This repository contains the PyTorch implementation (Unofficial) for our EMNLP 2023 industry track paper "Learning Multilingual Sentence Representations with Cross-lingual Consistency Regularization". Please check here for our pretrained MuSR model which supports 223 languages.
This work has been tested in the following environment.
- Python version == 3.7.0
- PyTorch version == 1.11.0
- Fairseq version == 0.12.2
- Faiss version == 1.6.3
- SentencePiece version == 0.1.99
The following instructions can be used to train a Transformer model on three languages (English, French, and German) from Europarl v8 dataset.

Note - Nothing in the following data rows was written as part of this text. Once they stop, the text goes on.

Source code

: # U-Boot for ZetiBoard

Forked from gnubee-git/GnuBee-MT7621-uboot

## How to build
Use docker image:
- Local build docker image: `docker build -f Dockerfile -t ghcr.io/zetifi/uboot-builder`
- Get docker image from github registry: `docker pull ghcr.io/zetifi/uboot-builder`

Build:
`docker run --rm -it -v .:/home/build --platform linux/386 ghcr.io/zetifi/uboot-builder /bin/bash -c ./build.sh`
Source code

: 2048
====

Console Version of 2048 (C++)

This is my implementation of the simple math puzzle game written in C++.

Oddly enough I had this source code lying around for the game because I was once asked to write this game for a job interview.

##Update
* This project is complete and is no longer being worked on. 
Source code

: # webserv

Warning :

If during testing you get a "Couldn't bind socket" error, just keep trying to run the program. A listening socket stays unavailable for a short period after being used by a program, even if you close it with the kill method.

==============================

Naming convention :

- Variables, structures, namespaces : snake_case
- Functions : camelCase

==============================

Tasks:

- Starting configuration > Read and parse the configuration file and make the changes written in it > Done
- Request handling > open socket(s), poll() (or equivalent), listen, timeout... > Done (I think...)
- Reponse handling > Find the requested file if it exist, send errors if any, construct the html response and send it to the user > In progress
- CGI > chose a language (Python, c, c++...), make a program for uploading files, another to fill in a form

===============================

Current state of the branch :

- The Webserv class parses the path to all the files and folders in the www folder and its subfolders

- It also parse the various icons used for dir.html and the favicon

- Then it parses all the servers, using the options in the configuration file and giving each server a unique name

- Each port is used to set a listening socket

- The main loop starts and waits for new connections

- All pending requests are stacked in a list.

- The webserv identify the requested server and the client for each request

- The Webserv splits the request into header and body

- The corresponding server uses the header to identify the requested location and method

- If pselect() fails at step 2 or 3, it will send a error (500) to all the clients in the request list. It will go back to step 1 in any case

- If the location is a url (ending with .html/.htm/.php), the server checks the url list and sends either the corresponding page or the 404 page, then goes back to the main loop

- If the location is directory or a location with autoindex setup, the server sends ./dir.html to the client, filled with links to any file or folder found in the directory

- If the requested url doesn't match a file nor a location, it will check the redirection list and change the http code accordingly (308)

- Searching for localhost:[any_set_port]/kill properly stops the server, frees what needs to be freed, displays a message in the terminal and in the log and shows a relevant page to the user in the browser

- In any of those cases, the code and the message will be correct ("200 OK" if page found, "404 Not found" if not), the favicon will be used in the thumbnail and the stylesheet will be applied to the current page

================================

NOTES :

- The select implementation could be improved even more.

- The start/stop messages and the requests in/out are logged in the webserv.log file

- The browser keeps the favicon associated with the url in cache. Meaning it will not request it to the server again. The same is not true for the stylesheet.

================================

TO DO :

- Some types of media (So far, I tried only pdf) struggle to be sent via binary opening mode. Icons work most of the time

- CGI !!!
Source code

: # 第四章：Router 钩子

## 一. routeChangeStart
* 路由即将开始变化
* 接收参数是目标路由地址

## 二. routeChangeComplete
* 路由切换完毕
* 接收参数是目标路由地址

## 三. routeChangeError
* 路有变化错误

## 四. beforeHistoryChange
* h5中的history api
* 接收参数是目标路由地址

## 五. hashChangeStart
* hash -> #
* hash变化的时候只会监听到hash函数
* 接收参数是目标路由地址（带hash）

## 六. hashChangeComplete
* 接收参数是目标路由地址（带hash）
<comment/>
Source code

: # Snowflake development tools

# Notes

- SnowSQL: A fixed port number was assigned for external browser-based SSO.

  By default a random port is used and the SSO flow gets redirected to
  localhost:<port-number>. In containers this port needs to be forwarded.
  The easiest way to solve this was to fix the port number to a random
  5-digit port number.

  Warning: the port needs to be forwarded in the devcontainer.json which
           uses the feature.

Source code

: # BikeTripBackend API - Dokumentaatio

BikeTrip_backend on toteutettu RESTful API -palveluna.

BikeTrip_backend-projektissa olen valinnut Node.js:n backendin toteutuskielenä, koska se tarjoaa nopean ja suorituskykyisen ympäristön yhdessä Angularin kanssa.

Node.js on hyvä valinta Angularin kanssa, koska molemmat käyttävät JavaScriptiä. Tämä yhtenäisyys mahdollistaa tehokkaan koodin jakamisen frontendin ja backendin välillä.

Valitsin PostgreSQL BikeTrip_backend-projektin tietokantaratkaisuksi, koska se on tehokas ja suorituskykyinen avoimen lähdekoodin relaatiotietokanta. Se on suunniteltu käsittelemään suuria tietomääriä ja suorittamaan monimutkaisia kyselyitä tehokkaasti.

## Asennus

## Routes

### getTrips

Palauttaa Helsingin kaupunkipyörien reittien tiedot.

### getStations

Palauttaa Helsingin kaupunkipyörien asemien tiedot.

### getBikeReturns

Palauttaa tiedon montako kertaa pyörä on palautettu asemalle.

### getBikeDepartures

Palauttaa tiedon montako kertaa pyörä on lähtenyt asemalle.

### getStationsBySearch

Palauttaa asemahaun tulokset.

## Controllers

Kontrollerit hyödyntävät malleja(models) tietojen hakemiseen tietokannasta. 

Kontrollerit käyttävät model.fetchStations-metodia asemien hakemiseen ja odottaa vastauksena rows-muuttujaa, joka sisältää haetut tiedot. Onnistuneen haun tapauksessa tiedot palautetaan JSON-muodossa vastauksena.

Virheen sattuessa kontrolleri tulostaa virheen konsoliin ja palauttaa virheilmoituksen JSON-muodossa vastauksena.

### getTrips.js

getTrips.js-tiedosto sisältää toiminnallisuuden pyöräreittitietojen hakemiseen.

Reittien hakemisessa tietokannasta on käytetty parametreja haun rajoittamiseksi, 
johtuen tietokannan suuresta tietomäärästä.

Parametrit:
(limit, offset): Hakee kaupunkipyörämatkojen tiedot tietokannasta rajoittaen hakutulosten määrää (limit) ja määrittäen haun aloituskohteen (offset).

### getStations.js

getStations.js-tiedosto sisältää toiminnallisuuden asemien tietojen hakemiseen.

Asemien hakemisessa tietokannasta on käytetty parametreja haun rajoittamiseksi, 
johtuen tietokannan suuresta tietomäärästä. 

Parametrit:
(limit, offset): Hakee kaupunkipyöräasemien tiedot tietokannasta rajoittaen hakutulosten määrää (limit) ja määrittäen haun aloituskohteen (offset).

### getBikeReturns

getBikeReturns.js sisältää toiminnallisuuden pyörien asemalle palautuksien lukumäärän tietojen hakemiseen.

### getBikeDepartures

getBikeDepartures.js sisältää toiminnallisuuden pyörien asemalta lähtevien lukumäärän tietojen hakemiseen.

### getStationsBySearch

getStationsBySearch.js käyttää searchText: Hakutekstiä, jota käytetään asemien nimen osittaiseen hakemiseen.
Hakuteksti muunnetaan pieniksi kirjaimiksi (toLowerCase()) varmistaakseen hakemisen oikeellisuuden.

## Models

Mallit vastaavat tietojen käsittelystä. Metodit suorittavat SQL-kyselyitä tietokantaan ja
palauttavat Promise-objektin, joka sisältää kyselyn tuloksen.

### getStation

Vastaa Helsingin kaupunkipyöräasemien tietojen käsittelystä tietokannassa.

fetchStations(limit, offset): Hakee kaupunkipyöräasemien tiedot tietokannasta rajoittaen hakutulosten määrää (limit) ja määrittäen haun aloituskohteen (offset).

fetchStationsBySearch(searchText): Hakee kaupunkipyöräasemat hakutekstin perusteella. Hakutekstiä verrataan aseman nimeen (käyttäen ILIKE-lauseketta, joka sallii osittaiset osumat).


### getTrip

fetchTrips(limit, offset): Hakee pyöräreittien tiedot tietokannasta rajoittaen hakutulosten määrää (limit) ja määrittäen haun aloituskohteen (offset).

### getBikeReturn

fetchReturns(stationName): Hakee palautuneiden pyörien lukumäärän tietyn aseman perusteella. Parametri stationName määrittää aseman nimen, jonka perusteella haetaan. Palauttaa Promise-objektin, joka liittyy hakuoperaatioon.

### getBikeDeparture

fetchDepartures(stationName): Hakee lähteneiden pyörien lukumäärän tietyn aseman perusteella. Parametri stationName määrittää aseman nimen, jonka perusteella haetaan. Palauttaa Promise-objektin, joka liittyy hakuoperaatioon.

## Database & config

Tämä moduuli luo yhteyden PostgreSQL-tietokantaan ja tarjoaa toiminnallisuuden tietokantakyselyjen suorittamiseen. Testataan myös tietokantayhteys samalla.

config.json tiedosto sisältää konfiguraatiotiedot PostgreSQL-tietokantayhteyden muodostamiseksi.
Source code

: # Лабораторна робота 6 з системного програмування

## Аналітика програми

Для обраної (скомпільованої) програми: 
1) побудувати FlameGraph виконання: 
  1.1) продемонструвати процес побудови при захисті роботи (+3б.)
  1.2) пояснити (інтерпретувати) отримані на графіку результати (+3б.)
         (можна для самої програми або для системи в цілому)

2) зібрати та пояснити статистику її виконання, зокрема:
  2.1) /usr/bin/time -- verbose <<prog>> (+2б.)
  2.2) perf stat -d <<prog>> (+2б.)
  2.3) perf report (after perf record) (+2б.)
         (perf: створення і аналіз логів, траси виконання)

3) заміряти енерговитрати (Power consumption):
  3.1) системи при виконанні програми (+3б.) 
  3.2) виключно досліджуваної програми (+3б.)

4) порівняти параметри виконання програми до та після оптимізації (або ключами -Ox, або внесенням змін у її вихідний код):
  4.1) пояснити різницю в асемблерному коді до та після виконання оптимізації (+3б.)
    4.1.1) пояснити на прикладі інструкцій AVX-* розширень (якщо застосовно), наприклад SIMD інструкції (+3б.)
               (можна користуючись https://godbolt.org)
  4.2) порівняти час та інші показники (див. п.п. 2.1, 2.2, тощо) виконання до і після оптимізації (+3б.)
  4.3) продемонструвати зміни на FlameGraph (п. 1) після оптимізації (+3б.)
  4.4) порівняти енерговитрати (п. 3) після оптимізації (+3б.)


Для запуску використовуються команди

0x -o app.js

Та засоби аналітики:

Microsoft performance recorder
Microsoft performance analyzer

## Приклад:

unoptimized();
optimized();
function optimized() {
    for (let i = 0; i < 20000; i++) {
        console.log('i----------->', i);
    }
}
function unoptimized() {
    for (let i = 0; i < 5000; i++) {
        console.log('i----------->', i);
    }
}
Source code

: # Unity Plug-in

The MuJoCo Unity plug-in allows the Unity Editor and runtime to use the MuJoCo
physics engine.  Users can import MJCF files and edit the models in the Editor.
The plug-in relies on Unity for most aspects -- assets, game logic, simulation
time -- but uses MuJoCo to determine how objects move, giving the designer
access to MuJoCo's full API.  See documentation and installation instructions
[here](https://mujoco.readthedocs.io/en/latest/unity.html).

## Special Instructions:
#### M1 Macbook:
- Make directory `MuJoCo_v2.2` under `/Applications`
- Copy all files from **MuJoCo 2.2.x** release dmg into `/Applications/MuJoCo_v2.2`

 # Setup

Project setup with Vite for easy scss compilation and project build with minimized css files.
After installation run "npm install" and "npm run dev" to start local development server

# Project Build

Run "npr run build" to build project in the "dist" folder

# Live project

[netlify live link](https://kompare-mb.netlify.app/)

Download and preprocess the data:
# Prepare the multilingual Europarl data
bash prepare-europarl.sh
# Preprocess/binarize the multilingual Europarl data
TEXT=europarl.tokenized
fairseq-preprocess --source-lang src --target-lang tgt \
--trainpref $TEXT/train --validpref $TEXT/valid \
--destdir data-bin/europarl.tokenized \
--joined-dictionary --workers 20
Pretrain the Transformer multilingual translation model over the Europarl data:
EXP=europarl_baseline
DATA=data-bin/europarl.tokenized
mkdir -p checkpoint/$EXP
mkdir -p log/$EXP
CUDA_VISIBLE_DEVICES=0,1,2,3,4,5,6,7 fairseq-train $DATA \
--user-dir ./user_src \
--task translation --arch laser_transformer_768 \
--max-source-positions 256 --max-target-positions 256 \
--optimizer adam --adam-betas '(0.9, 0.98)' --clip-norm 5.0 \
--lr-scheduler inverse_sqrt --warmup-init-lr 1e-07 --warmup-updates 10000 \
--lr 0.0007 --stop-min-lr 1e-09 --dropout 0.1 \
--criterion cross_entropy --weight-decay 0.0 \
--max-tokens 4096 --fp16 --disable-validation --save-dir checkpoint/$EXP \
1>log/$EXP/log.out 2>log/$EXP/log.err
Finetune the Transformer multilingual translation model over the Europarl data with CrossConST:
EXP=europarl_crossconst_alpha3
DATA=data-bin/europarl.tokenized
CKPT=checkpoint/europarl_baseline/checkpoint10.pt
mkdir -p checkpoint/$EXP
mkdir -p log/$EXP
CUDA_VISIBLE_DEVICES=0,1,2,3,4,5,6,7 fairseq-train $DATA \
--user-dir ./user_src \
--task translation --arch laser_transformer_768 \
--max-source-positions 256 --max-target-positions 256 \
--optimizer adam --adam-betas '(0.9, 0.98)' --clip-norm 5.0 \
--lr-scheduler inverse_sqrt --warmup-init-lr 1e-07 --warmup-updates 10000 \
--lr 0.0007 --stop-min-lr 1e-09 --dropout 0.1 \
--criterion cross_entropy_with_crossconst --alpha 3.0 --weight-decay 0.0 \
--reset-optimizer --reset-meters --reset-dataloader --reset-lr-scheduler --restore-file $CKPT \
--max-tokens 4096 --fp16 --disable-validation --save-dir checkpoint/$EXP \
1>log/$EXP/log.out 2>log/$EXP/log.err
Evaluate our trained model on the German-English BUCC 2018 Shared Task (as an example):
Download the German-English dataset (bucc2018-de-en.training-gold.tar.bz2) for the BUCC task.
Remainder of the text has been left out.